Later that month, another series of fights at the school required the help of state and county police in addition to police from the City of Chicago and surrounding suburbs. The fights stemmed from the suspension of an African-American student who was fighting with a Caucasian student. The next day, over 300 police officers were called in to handle new disturbances that caused classes to be cancelled. Several students in the street were arrested for criminal damage and theft. Teachers threatened to strike if discipline was not restored. Later that day, an arson threat was called in against the school, forcing police to ring the school, and begin keeping outsiders away from the area. The superintendent threatened to assign uniformed officers to each classroom, if necessary. Two days later, classes resumed with 55 off duty police officers inside the school, and expulsion notices were sent out to students seen as "persistent trouble makers". This led to the expulsion of 35 students.
There was another incident in March involving 300 students. The following day, school officials closed Proviso East for two days. While the school was closed, school officials met to review discipline procedures and plan enforcement, which they said would include the use of chemical mace to quell disturbances. The 300 students involved in the most recent fighting were permitted to return, provided they signed a nonviolence pledge, a move that was challenged by the NAACP. The school board then voted to defer the requirement or students to sign the pledges.
The 1968–69 school year saw more racial problems.
In mid-September, after a day that saw 15 students hurt during fights in the school, a group of 200 students began throwing rocks and other projectiles at passing cars. Seven were arrested. The incidents resulted in six expulsions and three more students withdrawing.
1970s and 1980s
While the 1970s did see a calmer start than the 1960s ended for Proviso East, there were new issues that had to be faced.
Despite the school's large population (still about 4000), the school was forced to adopt austerity measures, which in 1973 involved laying off 52 of the districts' 422 teachers. About 150 students responded by walking out of school, each of which resulted in a suspension.
As the 1980s arrived, Proviso East became a school with a population that was now predominantly African-American. This was not the case with its sister school. In 1976, the Illinois State Board of Education had passed rules that required the percentage of minority students within a school be within 15% of the district's minority enrollment. The school district had redrawn the attendance boundaries for the district to comply, however did not successfully desegregate when local housing patterns did not change as anticipated. In 1982, the Illinois Supreme Court invalidated the State Boards orders, claiming they had overstepped their authority in demanding desegregation.

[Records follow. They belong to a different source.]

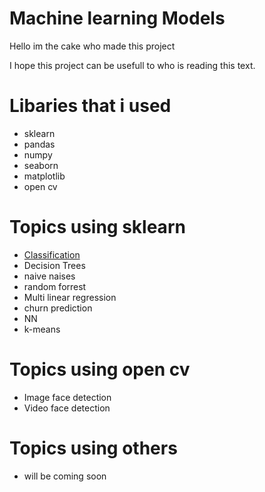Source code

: # Machine learning Models

Hello im the cake who made this project 


I hope this project can be usefull to who is reading this text.


# Libaries that i used
- sklearn
- pandas
- numpy
- seaborn
- matplotlib
- open cv

# Topics using sklearn
- [Classification](https://github.com/cakethehuman/data-science-alg/tree/main/basic%20alg/basic%20alg/classification)
- Decision Trees
- naive naises
- random forrest
- Multi linear regression
- churn prediction
- NN
- k-means

# Topics using open cv
- Image face detection
- Video face detection

# Topics using others
- will be coming soon
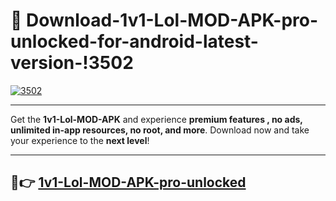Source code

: # 👯 Download-1v1-Lol-MOD-APK-pro-unlocked-for-android-latest-version-!3502

[![3502](https://i.imgur.com/nxixhi8.png)](https://appsnew.pages.dev?q=1v1+Lol+MOD+APK&ref=3502)

---

Get the **1v1-Lol-MOD-APK** and experience **premium features , no ads, unlimited in-app resources, no root, and more**. Download now and take your experience to the **next level**!

---

## 🚀👉 [1v1-Lol-MOD-APK-pro-unlocked](https://appsnew.pages.dev?q=1v1+Lol+MOD+APK&ref=3502)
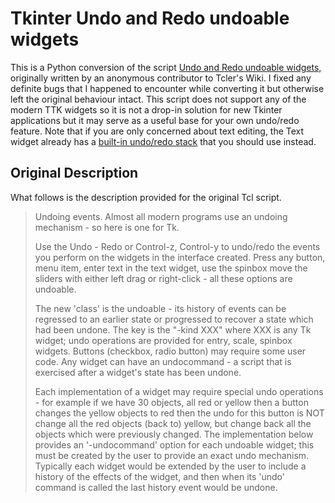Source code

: # Tkinter Undo and Redo undoable widgets

This is a Python conversion of the script [Undo and Redo undoable widgets,](https://wiki.tcl-lang.org/page/Undo+and+Redo+undoable+widgets) originally written by an anonymous contributor to Tcler's Wiki. I fixed any definite bugs that I happened to encounter while converting it but otherwise left the original behaviour intact. This script does not support any of the modern TTK widgets so it is not a drop-in solution for new Tkinter applications but it may serve as a useful base for your own undo/redo feature. Note that if you are only concerned about text editing, the Text widget already has a [built-in undo/redo stack](https://tkdocs.com/shipman/text-undo-stack.html) that you should use instead.

## Original Description

What follows is the description provided for the original Tcl script.

> Undoing events. Almost all modern programs use an undoing mechanism - so here is one for Tk.
> 
> Use the Undo - Redo or Control-z, Control-y to undo/redo the events you perform on the widgets in the interface created. Press any button, menu item, enter text in the text widget, use the spinbox move the sliders with either left drag or right-click - all these options are undoable.
> 
> The new 'class' is the undoable - its history of events can be regressed to an earlier state or progressed to recover a state which had been undone. The key is the "-kind XXX" where XXX is any Tk widget; undo operations are provided for entry, scale, spinbox widgets. Buttons (checkbox, radio button) may require some user code. Any widget can have an undocommand - a script that is exercised after a widget's state has been undone.
> 
> Each implementation of a widget may require special undo operations - for example if we have 30 objects, all red or yellow then a button changes the yellow objects to red then the undo for this button is NOT change all the red objects (back to) yellow, but change back all the objects which were previously changed. The implementation below provides an '-undocommand' option for each undoable widget; this must be created by the user to provide an exact undo mechanism. Typically each widget would be extended by the user to include a history of the effects of the widget, and then when its 'undo' command is called the last history event would be undone.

In 1996 Casey Banas of the Chicago Tribune stated that the school had a poor reputation. In the six county Chicago metropolitan area, as of 1996, Proviso East ranked no. 128 in a ranking of 132 suburban high schools on the American College Test (ACT). That year, Joseph Scoliere, the superintendent of the Forest Park School District 91, stated that of the 91 students graduating from the 8th grade in June 1996, 25 enrolled at Proviso East.
Proviso East's class of 2009 had an average composite ACT score of 15.6. 88.3% of the senior class graduated. Proviso East did not make Adequate Yearly Progress (AYP) on the Prairie State Achievements Examination, which with the ACT comprises the state assessments used to fulfill the federal No Child Left Behind Act. Neither the school overall, nor any of its four student subgroups met expectations in reading or mathematics. As of 2009, the school is listed as being in its sixth year of academic watch.

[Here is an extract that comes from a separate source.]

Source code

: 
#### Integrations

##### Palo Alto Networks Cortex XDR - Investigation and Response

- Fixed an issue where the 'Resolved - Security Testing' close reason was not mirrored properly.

Proviso East competes in the West Suburban Conference. The school is also a member of the Illinois High School Association (IHSA), which governs most sports and non-athletic competition in the state. Teams are stylized as the Pirates. Prior to the 1975–76 school year, Proviso East had been an original member of the Suburban League. With the League's end, Proviso East joined the West Suburban Conference, and has remained there ever since.
The school sponsors interscholastic athletic teams for young men and women in: basketball, bowling, cross country, golf, soccer, tennis, track & field, and volleyball. Young men may also compete in baseball, football, and wrestling, while young women may compete in softball.
The following teams have finished in the top four of their respective IHSA state championship tournament or meet:
- Baseball: State Champions (1943–44, 1952–53, 1956–57, 1976–77)
- Basketball (boys): 4th place (2012–13); 2nd place (1980–81, 2011–12); State Champions (1968–69, 1973–74, 1990–91, 1991–92)
- Cross Country (boys): 4th place (1956–57); State Champions (1954–55, 1957–58)
- Gymnastics (boys): 3rd place (1956–57, 1958–59); 2nd place (1959–60, 1960–61, 1964–65); State Champions (1957–58, 1961–62, 1965–66)
- Swimming & Diving (boys): 3rd place (1947–48, 1948–49)
- Track & Field (boys): 4th place (1974–75, 1983–84, 1988–89); 3rd place (1962–63, 1975–76); 2nd place (1932–33); State Champions (1939–40, 1979–80)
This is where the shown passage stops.